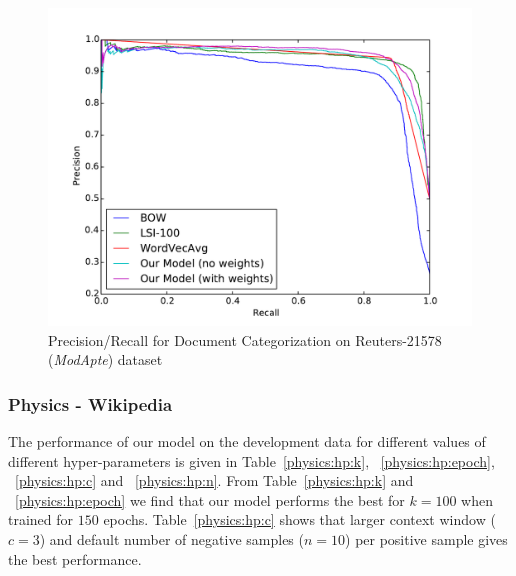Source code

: \begin{figure}[tb]
\centering
        \includegraphics[width=0.8\columnwidth]{figs/pr/reuter-cs.pdf}
    \caption{\footnotesize Precision/Recall for Document Categorization on Reuters-21578 (\emph{ModApte}) dataset} 
    \label{fig:pr:reuter:cs}
\end{figure}

\subsubsection{Physics - Wikipedia}
The performance of our model on the development data for different values of different hyper-parameters is given in Table~\ref{physics:hp:k}, ~\ref{physics:hp:epoch}, ~\ref{physics:hp:c} and ~\ref{physics:hp:n}. From Table~\ref{physics:hp:k} and ~\ref{physics:hp:epoch} we find that our model performs the best for $k=100$ when trained for $150$ epochs. Table~\ref{physics:hp:c} shows that larger context window ($c = 3$) and default number of negative samples ($n = 10$) per positive sample gives the best performance. 

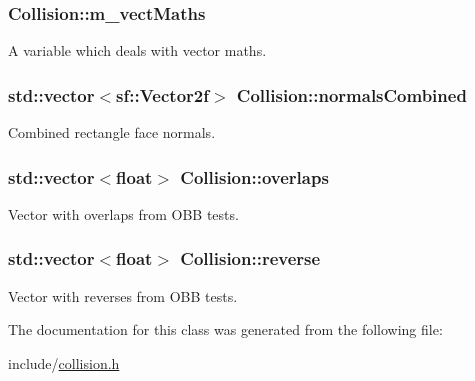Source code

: \subsubsection[{\texorpdfstring{m\+\_\+vect\+Maths}{m_vectMaths}}]{ Collision\+::m\+\_\+vect\+Maths\hspace{0.3cm}{\ttfamily [private]}}\hypertarget{class_collision_affb289a519ea7c61695ab74e11a82b5d}{}\label{class_collision_affb289a519ea7c61695ab74e11a82b5d}
A variable which deals with vector maths. 
\subsubsection[{\texorpdfstring{normals\+Combined}{normalsCombined}}]{\setlength{\rightskip}{0pt plus 5cm}std\+::vector$<$sf\+::\+Vector2f$>$ Collision\+::normals\+Combined\hspace{0.3cm}{\ttfamily [private]}}\hypertarget{class_collision_aa3e126df67a5d939cfc0ec2ebac14cf5}{}\label{class_collision_aa3e126df67a5d939cfc0ec2ebac14cf5}
Combined rectangle face normals. 
\subsubsection[{\texorpdfstring{overlaps}{overlaps}}]{\setlength{\rightskip}{0pt plus 5cm}std\+::vector$<$float$>$ Collision\+::overlaps\hspace{0.3cm}{\ttfamily [private]}}\hypertarget{class_collision_a789d44569f105338d670feabc02bc2ce}{}\label{class_collision_a789d44569f105338d670feabc02bc2ce}
Vector with overlaps from O\+BB tests. 
\subsubsection[{\texorpdfstring{reverse}{reverse}}]{\setlength{\rightskip}{0pt plus 5cm}std\+::vector$<$float$>$ Collision\+::reverse\hspace{0.3cm}{\ttfamily [private]}}\hypertarget{class_collision_ad92247b56bd8dc65526bf9e740baa9d0}{}\label{class_collision_ad92247b56bd8dc65526bf9e740baa9d0}
Vector with reverses from O\+BB tests. 

The documentation for this class was generated from the following file\+:\begin{DoxyCompactItemize}
\item 
include/\hyperlink{collision_8h}{collision.\+h}\end{DoxyCompactItemize}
------------------------------------------------------------
__The problem__: Write the listing above out again word for word, excluding all images.

__Task response__:
Source code

: \begin{figure}[tb]
\centering
        \includegraphics[width=0.8\columnwidth]{figs/pr/reuter-cs.pdf}
    \caption{\footnotesize Precision/Recall for Document Categorization on Reuters-21578 (\emph{ModApte}) dataset} 
    \label{fig:pr:reuter:cs}
\end{figure}

\subsubsection{Physics - Wikipedia}
The performance of our model on the development data for different values of different hyper-parameters is given in Table~\ref{physics:hp:k}, ~\ref{physics:hp:epoch}, ~\ref{physics:hp:c} and ~\ref{physics:hp:n}. From Table~\ref{physics:hp:k} and ~\ref{physics:hp:epoch} we find that our model performs the best for $k=100$ when trained for $150$ epochs. Table~\ref{physics:hp:c} shows that larger context window ($c = 3$) and default number of negative samples ($n = 10$) per positive sample gives the best performance. 

Source code

: \subsubsection[{\texorpdfstring{m\+\_\+vect\+Maths}{m_vectMaths}}]{ Collision\+::m\+\_\+vect\+Maths\hspace{0.3cm}{\ttfamily [private]}}\hypertarget{class_collision_affb289a519ea7c61695ab74e11a82b5d}{}\label{class_collision_affb289a519ea7c61695ab74e11a82b5d}
A variable which deals with vector maths. 
\subsubsection[{\texorpdfstring{normals\+Combined}{normalsCombined}}]{\setlength{\rightskip}{0pt plus 5cm}std\+::vector$<$sf\+::\+Vector2f$>$ Collision\+::normals\+Combined\hspace{0.3cm}{\ttfamily [private]}}\hypertarget{class_collision_aa3e126df67a5d939cfc0ec2ebac14cf5}{}\label{class_collision_aa3e126df67a5d939cfc0ec2ebac14cf5}
Combined rectangle face normals. 
\subsubsection[{\texorpdfstring{overlaps}{overlaps}}]{\setlength{\rightskip}{0pt plus 5cm}std\+::vector$<$float$>$ Collision\+::overlaps\hspace{0.3cm}{\ttfamily [private]}}\hypertarget{class_collision_a789d44569f105338d670feabc02bc2ce}{}\label{class_collision_a789d44569f105338d670feabc02bc2ce}
Vector with overlaps from O\+BB tests. 
\subsubsection[{\texorpdfstring{reverse}{reverse}}]{\setlength{\rightskip}{0pt plus 5cm}std\+::vector$<$float$>$ Collision\+::reverse\hspace{0.3cm}{\ttfamily [private]}}\hypertarget{class_collision_ad92247b56bd8dc65526bf9e740baa9d0}{}\label{class_collision_ad92247b56bd8dc65526bf9e740baa9d0}
Vector with reverses from O\+BB tests. 

The documentation for this class was generated from the following file\+:\begin{DoxyCompactItemize}
\item 
include/\hyperlink{collision_8h}{collision.\+h}\end{DoxyCompactItemize}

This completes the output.